[Tarantool-patches] [PATCH] tools: implement toolchain for crash artefacts
Sergey Bronnikov
sergeyb at tarantool.org
Wed Mar 3 15:44:24 MSK 2021
Hello!
Igor, thanks for the patch!
I spend a bit on testing script. To create a coredump I run tarantool binary
and generated coredump with GDB: "gdb -batch -ex "generate-core-file" -p
PID".
To create report I run:
[s.bronnikov at tarantool-core-dev-mcs1 tarantool]$ ./tools/tarabrt.sh -c
core.2715242 -e build/src/tarantool
warning: Loadable section ".note.gnu.property" outside of ELF segments
warning: Loadable section ".note.gnu.property" outside of ELF segments
warning: Loadable section ".note.gnu.property" outside of ELF segments
warning: Loadable section ".note.gnu.property" outside of ELF segments
warning: Loadable section ".note.gnu.property" outside of ELF segments
warning: Loadable section ".note.gnu.property" outside of ELF segments
warning: Loadable section ".note.gnu.property" outside of ELF segments
warning: Loadable section ".note.gnu.property" outside of ELF segments
warning: Loadable section ".note.gnu.property" outside of ELF segments
warning: Loadable section ".note.gnu.property" outside of ELF segments
warning: Loadable section ".note.gnu.property" outside of ELF segments
warning: Loadable section ".note.gnu.property" outside of ELF segments
warning: Loadable section ".note.gnu.property" outside of ELF segments
The resulting is located here:
/home/s.bronnikov/work/tarantool/tarantool-core-N-202103031215-tarantool-core-dev-mcs1.tar.gz
If you want to upload it, choose the available resourse
(e.g. http://transfer.sh) and run the following command:
$ curl -T
/home/s.bronnikov/work/tarantool/tarantool-core-N-202103031222-tarantool-core-dev-mcs1.tar.gz
<resourse-uri>
1. Can we suppress warnings produced by gdb? I believe it is not useful
information for users.
2. I propose to show files included to the report and the end of creation.

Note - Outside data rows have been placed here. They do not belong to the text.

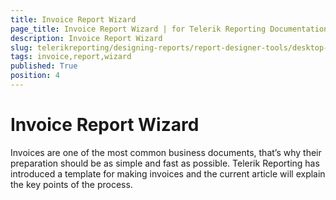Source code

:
 ```yaml
---
title: Invoice Report Wizard
page_title: Invoice Report Wizard | for Telerik Reporting Documentation
description: Invoice Report Wizard
slug: telerikreporting/designing-reports/report-designer-tools/desktop-designers/tools/report-wizards/invoice-report-wizard
tags: invoice,report,wizard
published: True
position: 4
---
```


# Invoice Report Wizard



Invoices are one of the most common business documents, that’s why their preparation should be as simple and fast as possible.         Telerik Reporting has introduced a template for making invoices and the current article will explain the key points of the process.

When I run tarabrt.sh without specifying -e it says that
/usr/bin/tarantool is not ELF:
(venv) [s.bronnikov at tarantool-core-dev-mcs1 tarantool]$
./tools/tarabrt.sh -c core.2715242
Not an ELF file: /usr/bin/tarantool
The given BINARY file is not an ELF (see elf(5) for more info).
If you see this message, check the BINARY file the following way:
$ file /usr/bin/tarantool
(venv) [s.bronnikov at tarantool-core-dev-mcs1 tarantool]$ file
/usr/bin/tarantool
/usr/bin/tarantool: ELF 64-bit LSB shared object, x86-64, version 1
(SYSV), dynamically linked, interpreter /lib64/ld-linux-x86-64.so.2, for
GNU/Linux 3.2.0, BuildID[sha1]=58d86a2b8bf88de3496ea4ead0a8d3c7a73e9c36,
stripped, too many notes (256)
(venv) [s.bronnikov at tarantool-core-dev-mcs1 tarantool]$
Also see my comments inline.
On 25.02.2021 16:23, Igor Munkin wrote:
> This patch introduces two scripts to ease crash artefacts collecting and
> loading for postmortem analysis:
>
> * tarabrt.sh - the tool collecting a tarball with the crash artefacts
> the right way: the coredump with the binary, all loaded shared libs,
> Tarantool version (this is a separate exercise to get it from the
> binary built with -O2). Besides, the tarball has a unified layout, so
> it can be easily processed with the second script:
> - /coredump - core dump file on the root level
> - /binary - tarantool executable on the root level
> - /version - plain text file on the root level with
> `tarantool --version` output
> - /checklist - plain text file on the root level with
> the list of the collected entities
> - all shared libraries used by the crashed instance - their layout
> respects the one on the host machine, so them can be easily loaded
> with the following gdb command: set sysroot $(realpath .)
>
> The script can be easily used either manually or via
> kernel.core_pattern variable.
>
> * gdb.sh - the auxiliary script originally written by @Totktonada, but
> needed to be adjusted to the crash artefacts layout every time. Since
> there is a unified layout, the original script is enhanced a bit to
> automatically load the coredump via gdb the right way.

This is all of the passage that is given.